» **What is needed**
Write out the listing below exactly, and omit any images you find in it.
--- START ---
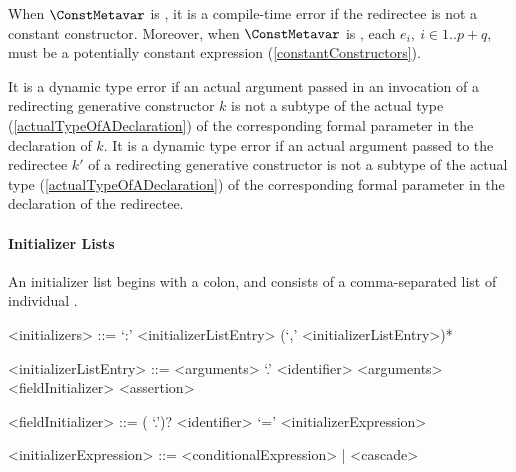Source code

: \documentclass[makeidx]{article}
\begin{document}
\LMHash{}%
When $\ConstMetavar$ is \CONST{},
it is a compile-time error if the redirectee is not a constant constructor.
Moreover, when $\ConstMetavar$ is \CONST{}, each
$e_i,\ i \in 1 .. p+q$,
must be a potentially constant expression (\ref{constantConstructors}).

\LMHash{}%
It is a dynamic type error if an actual argument passed
in an invocation of a redirecting generative constructor $k$
is not a subtype of the actual type (\ref{actualTypeOfADeclaration})
of the corresponding formal parameter in the declaration of $k$.
It is a dynamic type error if an actual argument passed
to the redirectee $k'$ of a redirecting generative constructor
is not a subtype of the actual type
(\ref{actualTypeOfADeclaration})
of the corresponding formal parameter in the declaration of the redirectee.


\paragraph{Initializer Lists}

\LMHash{}%
An initializer list begins with a colon, and consists of a comma-separated list of individual .


\begin{grammar}
<initializers> ::= `:' <initializerListEntry> (`,' <initializerListEntry>)*

<initializerListEntry> ::= \SUPER{} <arguments>
  \alt \SUPER{} `.' <identifier> <arguments>
  \alt <fieldInitializer>
  \alt <assertion>

<fieldInitializer> ::= \gnewline{}
  (\THIS{} `.')? <identifier> `=' <initializerExpression>

<initializerExpression> ::= <conditionalExpression> | <cascade>
\end{grammar}
\end{document}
--- END ---
» **Reply**
Source code

: \documentclass[makeidx]{article}
\begin{document}
\LMHash{}%
When $\ConstMetavar$ is \CONST{},
it is a compile-time error if the redirectee is not a constant constructor.
Moreover, when $\ConstMetavar$ is \CONST{}, each
$e_i,\ i \in 1 .. p+q$,
must be a potentially constant expression (\ref{constantConstructors}).

\LMHash{}%
It is a dynamic type error if an actual argument passed
in an invocation of a redirecting generative constructor $k$
is not a subtype of the actual type (\ref{actualTypeOfADeclaration})
of the corresponding formal parameter in the declaration of $k$.
It is a dynamic type error if an actual argument passed
to the redirectee $k'$ of a redirecting generative constructor
is not a subtype of the actual type
(\ref{actualTypeOfADeclaration})
of the corresponding formal parameter in the declaration of the redirectee.


\paragraph{Initializer Lists}

\LMHash{}%
An initializer list begins with a colon, and consists of a comma-separated list of individual .


\begin{grammar}
<initializers> ::= `:' <initializerListEntry> (`,' <initializerListEntry>)*

<initializerListEntry> ::= \SUPER{} <arguments>
  \alt \SUPER{} `.' <identifier> <arguments>
  \alt <fieldInitializer>
  \alt <assertion>

<fieldInitializer> ::= \gnewline{}
  (\THIS{} `.')? <identifier> `=' <initializerExpression>

<initializerExpression> ::= <conditionalExpression> | <cascade>
\end{grammar}
\end{document}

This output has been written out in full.